→ **WHAT IS EXPECTED**
Reproduce the section of the listing that begins at the line containing "- Under Build" and finishes at the line containing "#### Artifacts Archive". Include both end lines and nothing beyond them.

→ **EXTRACTED ENTRIES**
>>>>

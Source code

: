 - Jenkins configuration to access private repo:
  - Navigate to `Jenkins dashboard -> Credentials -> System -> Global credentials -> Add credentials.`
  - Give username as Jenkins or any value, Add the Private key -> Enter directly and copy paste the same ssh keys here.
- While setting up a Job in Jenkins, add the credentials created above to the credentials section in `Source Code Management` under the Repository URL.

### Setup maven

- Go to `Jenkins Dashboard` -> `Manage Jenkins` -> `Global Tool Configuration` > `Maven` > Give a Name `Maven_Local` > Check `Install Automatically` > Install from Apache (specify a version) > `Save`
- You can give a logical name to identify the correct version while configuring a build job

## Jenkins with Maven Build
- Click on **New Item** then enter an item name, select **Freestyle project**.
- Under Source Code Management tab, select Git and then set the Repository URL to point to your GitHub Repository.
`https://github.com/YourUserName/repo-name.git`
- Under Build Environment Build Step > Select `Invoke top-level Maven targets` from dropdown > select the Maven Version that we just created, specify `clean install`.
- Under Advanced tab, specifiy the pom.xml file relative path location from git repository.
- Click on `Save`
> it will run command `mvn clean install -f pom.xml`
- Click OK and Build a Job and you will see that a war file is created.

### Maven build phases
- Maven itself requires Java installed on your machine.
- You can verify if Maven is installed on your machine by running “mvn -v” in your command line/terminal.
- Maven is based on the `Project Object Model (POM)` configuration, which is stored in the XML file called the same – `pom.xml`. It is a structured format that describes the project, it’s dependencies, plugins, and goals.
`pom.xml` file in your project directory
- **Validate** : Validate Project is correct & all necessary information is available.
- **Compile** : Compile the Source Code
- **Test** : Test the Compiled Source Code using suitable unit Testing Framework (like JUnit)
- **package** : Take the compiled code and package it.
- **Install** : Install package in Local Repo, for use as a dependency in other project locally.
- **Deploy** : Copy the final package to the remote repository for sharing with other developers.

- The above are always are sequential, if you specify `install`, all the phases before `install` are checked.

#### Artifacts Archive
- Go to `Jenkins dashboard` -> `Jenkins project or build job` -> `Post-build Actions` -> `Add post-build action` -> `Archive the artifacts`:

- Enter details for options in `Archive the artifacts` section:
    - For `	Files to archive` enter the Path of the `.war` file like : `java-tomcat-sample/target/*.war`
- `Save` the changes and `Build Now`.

<<<<

→ **WRITTEN RESPONSE**
- Under Build Environment Build Step > Select `Invoke top-level Maven targets` from dropdown > select the Maven Version that we just created, specify `clean install`.
- Under Advanced tab, specifiy the pom.xml file relative path location from git repository.
- Click on `Save`
> it will run command `mvn clean install -f pom.xml`
- Click OK and Build a Job and you will see that a war file is created.

### Maven build phases
- Maven itself requires Java installed on your machine.
- You can verify if Maven is installed on your machine by running “mvn -v” in your command line/terminal.
- Maven is based on the `Project Object Model (POM)` configuration, which is stored in the XML file called the same – `pom.xml`. It is a structured format that describes the project, it’s dependencies, plugins, and goals.
`pom.xml` file in your project directory
- **Validate** : Validate Project is correct & all necessary information is available.
- **Compile** : Compile the Source Code
- **Test** : Test the Compiled Source Code using suitable unit Testing Framework (like JUnit)
- **package** : Take the compiled code and package it.
- **Install** : Install package in Local Repo, for use as a dependency in other project locally.
- **Deploy** : Copy the final package to the remote repository for sharing with other developers.

- The above are always are sequential, if you specify `install`, all the phases before `install` are checked.

#### Artifacts Archive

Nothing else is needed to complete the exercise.